All of the lines below should be copied word for word.

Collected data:
◇ ◇ ◇ ◇ ◇

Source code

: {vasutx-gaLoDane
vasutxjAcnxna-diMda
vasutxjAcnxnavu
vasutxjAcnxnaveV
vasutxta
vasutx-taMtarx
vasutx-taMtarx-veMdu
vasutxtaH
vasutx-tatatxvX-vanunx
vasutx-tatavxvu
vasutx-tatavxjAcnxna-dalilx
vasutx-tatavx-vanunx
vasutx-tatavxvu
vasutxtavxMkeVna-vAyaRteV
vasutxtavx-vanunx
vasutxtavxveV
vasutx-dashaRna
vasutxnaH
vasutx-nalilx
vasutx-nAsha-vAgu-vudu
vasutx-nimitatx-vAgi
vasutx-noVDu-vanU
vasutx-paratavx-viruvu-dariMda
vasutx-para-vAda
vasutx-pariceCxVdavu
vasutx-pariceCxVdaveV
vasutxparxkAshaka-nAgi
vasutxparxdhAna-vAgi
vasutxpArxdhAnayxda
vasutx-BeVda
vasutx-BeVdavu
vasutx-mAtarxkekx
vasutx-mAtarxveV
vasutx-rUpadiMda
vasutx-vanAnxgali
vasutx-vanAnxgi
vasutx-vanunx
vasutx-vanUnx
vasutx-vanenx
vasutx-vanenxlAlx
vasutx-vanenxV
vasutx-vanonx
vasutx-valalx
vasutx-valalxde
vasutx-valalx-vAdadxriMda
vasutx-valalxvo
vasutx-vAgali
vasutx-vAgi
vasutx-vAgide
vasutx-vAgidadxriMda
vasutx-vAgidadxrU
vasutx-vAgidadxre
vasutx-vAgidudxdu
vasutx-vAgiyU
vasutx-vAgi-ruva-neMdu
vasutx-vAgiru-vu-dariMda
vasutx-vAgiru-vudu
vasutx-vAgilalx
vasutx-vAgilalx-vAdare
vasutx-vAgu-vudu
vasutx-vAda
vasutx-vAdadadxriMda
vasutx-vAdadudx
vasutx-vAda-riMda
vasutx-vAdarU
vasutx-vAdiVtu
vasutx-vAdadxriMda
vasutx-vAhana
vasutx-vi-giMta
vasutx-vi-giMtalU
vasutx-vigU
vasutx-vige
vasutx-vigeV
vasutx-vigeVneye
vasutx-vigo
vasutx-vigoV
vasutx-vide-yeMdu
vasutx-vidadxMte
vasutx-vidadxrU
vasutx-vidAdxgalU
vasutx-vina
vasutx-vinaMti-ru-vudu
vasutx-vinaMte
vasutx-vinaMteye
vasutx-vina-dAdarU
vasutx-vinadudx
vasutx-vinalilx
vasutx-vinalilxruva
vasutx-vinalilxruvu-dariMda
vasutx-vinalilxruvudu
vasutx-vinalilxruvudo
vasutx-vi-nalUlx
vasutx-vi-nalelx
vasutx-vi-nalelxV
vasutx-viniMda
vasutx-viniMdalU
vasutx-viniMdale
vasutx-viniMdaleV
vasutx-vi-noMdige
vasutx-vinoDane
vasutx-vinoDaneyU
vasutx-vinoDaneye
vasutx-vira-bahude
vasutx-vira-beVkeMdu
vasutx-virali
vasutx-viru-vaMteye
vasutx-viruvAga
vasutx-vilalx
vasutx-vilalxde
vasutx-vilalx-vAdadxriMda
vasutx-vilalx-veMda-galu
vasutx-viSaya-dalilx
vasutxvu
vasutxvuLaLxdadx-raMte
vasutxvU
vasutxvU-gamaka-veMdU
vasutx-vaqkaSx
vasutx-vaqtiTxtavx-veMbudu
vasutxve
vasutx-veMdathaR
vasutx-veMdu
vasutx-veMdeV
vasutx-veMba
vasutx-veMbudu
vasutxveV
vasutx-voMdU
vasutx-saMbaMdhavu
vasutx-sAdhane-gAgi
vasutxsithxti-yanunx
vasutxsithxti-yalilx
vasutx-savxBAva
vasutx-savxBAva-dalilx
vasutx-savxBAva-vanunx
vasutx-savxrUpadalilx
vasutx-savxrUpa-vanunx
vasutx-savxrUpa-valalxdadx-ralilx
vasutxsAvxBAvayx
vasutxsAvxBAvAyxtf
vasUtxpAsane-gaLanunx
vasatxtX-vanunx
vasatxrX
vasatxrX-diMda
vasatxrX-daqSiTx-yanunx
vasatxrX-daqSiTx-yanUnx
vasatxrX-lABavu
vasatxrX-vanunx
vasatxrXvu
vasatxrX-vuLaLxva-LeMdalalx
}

◇ ◇ ◇ ◇ ◇

Solution to this problem:
Source code

: {vasutx-gaLoDane
vasutxjAcnxna-diMda
vasutxjAcnxnavu
vasutxjAcnxnaveV
vasutxta
vasutx-taMtarx
vasutx-taMtarx-veMdu
vasutxtaH
vasutx-tatatxvX-vanunx
vasutx-tatavxvu
vasutx-tatavxjAcnxna-dalilx
vasutx-tatavx-vanunx
vasutx-tatavxvu
vasutxtavxMkeVna-vAyaRteV
vasutxtavx-vanunx
vasutxtavxveV
vasutx-dashaRna
vasutxnaH
vasutx-nalilx
vasutx-nAsha-vAgu-vudu
vasutx-nimitatx-vAgi
vasutx-noVDu-vanU
vasutx-paratavx-viruvu-dariMda
vasutx-para-vAda
vasutx-pariceCxVdavu
vasutx-pariceCxVdaveV
vasutxparxkAshaka-nAgi
vasutxparxdhAna-vAgi
vasutxpArxdhAnayxda
vasutx-BeVda
vasutx-BeVdavu
vasutx-mAtarxkekx
vasutx-mAtarxveV
vasutx-rUpadiMda
vasutx-vanAnxgali
vasutx-vanAnxgi
vasutx-vanunx
vasutx-vanUnx
vasutx-vanenx
vasutx-vanenxlAlx
vasutx-vanenxV
vasutx-vanonx
vasutx-valalx
vasutx-valalxde
vasutx-valalx-vAdadxriMda
vasutx-valalxvo
vasutx-vAgali
vasutx-vAgi
vasutx-vAgide
vasutx-vAgidadxriMda
vasutx-vAgidadxrU
vasutx-vAgidadxre
vasutx-vAgidudxdu
vasutx-vAgiyU
vasutx-vAgi-ruva-neMdu
vasutx-vAgiru-vu-dariMda
vasutx-vAgiru-vudu
vasutx-vAgilalx
vasutx-vAgilalx-vAdare
vasutx-vAgu-vudu
vasutx-vAda
vasutx-vAdadadxriMda
vasutx-vAdadudx
vasutx-vAda-riMda
vasutx-vAdarU
vasutx-vAdiVtu
vasutx-vAdadxriMda
vasutx-vAhana
vasutx-vi-giMta
vasutx-vi-giMtalU
vasutx-vigU
vasutx-vige
vasutx-vigeV
vasutx-vigeVneye
vasutx-vigo
vasutx-vigoV
vasutx-vide-yeMdu
vasutx-vidadxMte
vasutx-vidadxrU
vasutx-vidAdxgalU
vasutx-vina
vasutx-vinaMti-ru-vudu
vasutx-vinaMte
vasutx-vinaMteye
vasutx-vina-dAdarU
vasutx-vinadudx
vasutx-vinalilx
vasutx-vinalilxruva
vasutx-vinalilxruvu-dariMda
vasutx-vinalilxruvudu
vasutx-vinalilxruvudo
vasutx-vi-nalUlx
vasutx-vi-nalelx
vasutx-vi-nalelxV
vasutx-viniMda
vasutx-viniMdalU
vasutx-viniMdale
vasutx-viniMdaleV
vasutx-vi-noMdige
vasutx-vinoDane
vasutx-vinoDaneyU
vasutx-vinoDaneye
vasutx-vira-bahude
vasutx-vira-beVkeMdu
vasutx-virali
vasutx-viru-vaMteye
vasutx-viruvAga
vasutx-vilalx
vasutx-vilalxde
vasutx-vilalx-vAdadxriMda
vasutx-vilalx-veMda-galu
vasutx-viSaya-dalilx
vasutxvu
vasutxvuLaLxdadx-raMte
vasutxvU
vasutxvU-gamaka-veMdU
vasutx-vaqkaSx
vasutx-vaqtiTxtavx-veMbudu
vasutxve
vasutx-veMdathaR
vasutx-veMdu
vasutx-veMdeV
vasutx-veMba
vasutx-veMbudu
vasutxveV
vasutx-voMdU
vasutx-saMbaMdhavu
vasutx-sAdhane-gAgi
vasutxsithxti-yanunx
vasutxsithxti-yalilx
vasutx-savxBAva
vasutx-savxBAva-dalilx
vasutx-savxBAva-vanunx
vasutx-savxrUpadalilx
vasutx-savxrUpa-vanunx
vasutx-savxrUpa-valalxdadx-ralilx
vasutxsAvxBAvayx
vasutxsAvxBAvAyxtf
vasUtxpAsane-gaLanunx
vasatxtX-vanunx
vasatxrX
vasatxrX-diMda
vasatxrX-daqSiTx-yanunx
vasatxrX-daqSiTx-yanUnx
vasatxrX-lABavu
vasatxrX-vanunx
vasatxrXvu
vasatxrX-vuLaLxva-LeMdalalx
}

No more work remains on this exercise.